◆ Assignment ◆
State how many lines in the records below contain the word "begin". Nothing else is needed.

◆ Excerpted records ◆
*****
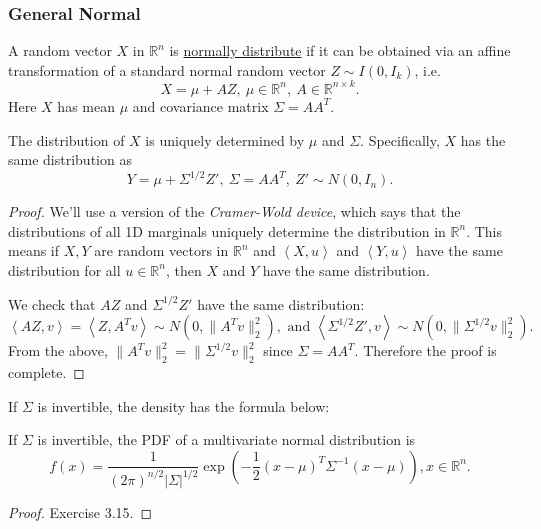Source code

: \subsubsection{General Normal}
\begin{definition}[]
\label{def:3.3.5}
A random vector $X$ in $\mathbb{R}^n$ is \underline{normally distribute} if it can be obtained via an 
affine transformation of a standard normal random vector $Z \sim I(0, I_k)$, i.e.
\[ X = \mu + AZ, \ \mu \in \mathbb{R}^n, \ A \in \mathbb{R}^{n \times k}. \]
Here $X$ has mean $\mu$ and covariance matrix $\Sigma = AA^T$.
\end{definition}

\begin{proposition}
\label{prop:3.3.6}
The distribution of $X$ is uniquely determined by $\mu$ and $\Sigma$. Specifically, $X$ has the same 
distribution as 
\[ Y = \mu + \Sigma^{1/2}Z', \ \Sigma = AA^T, \ Z' \sim N(0, I_n). \]
\end{proposition}

\begin{proof}
We'll use a version of the \textit{Cramer-Wold device}, which says that the distributions of all 1D marginals 
uniquely determine the distribution in $\mathbb{R}^n$. This means if $X, Y$ are random vectors in $\mathbb{R}^n$ 
and $\left\langle X, u \right\rangle$ and $\left\langle Y, u \right\rangle$ have the same distribution for all 
$u \in \mathbb{R}^n$, then $X$ and $Y$ have the same distribution.

We check that $AZ$ and $\Sigma^{1/2} Z'$ have the same distribution: 
\[ \left\langle AZ, v \right\rangle = \left\langle Z, A^T v \right\rangle \sim N(0, 
\lVert A^T v \rVert_{2}^2), \text{ and } \left\langle \Sigma^{1/2}Z', v \right\rangle 
\sim N(0, \lVert \Sigma^{1/2} v \rVert_{2}^2). \]
From the above, $\lVert A^T v \rVert_{2}^2 = \lVert \Sigma^{1/2} v \rVert_{2}^2$ since $\Sigma = AA^T$. 
Therefore the proof is complete.
\end{proof}

If $\Sigma$ is invertible, the density has the formula below: 
\begin{proposition}[]
\label{prop:3.3.7}
If $\Sigma$ is invertible, the PDF of a multivariate normal distribution is 
\[ f(x) = \frac{1}{(2 \pi)^{n/2}|\Sigma|^{1/2}} \exp{\left( -\frac{1}{2}(x - \mu)^T \Sigma^{-1} 
(x - \mu)\right)}, x \in \mathbb{R}^n. \]
\end{proposition}

\begin{proof}
Exercise 3.15.
\end{proof}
*****
◆ Exercise response ◆
5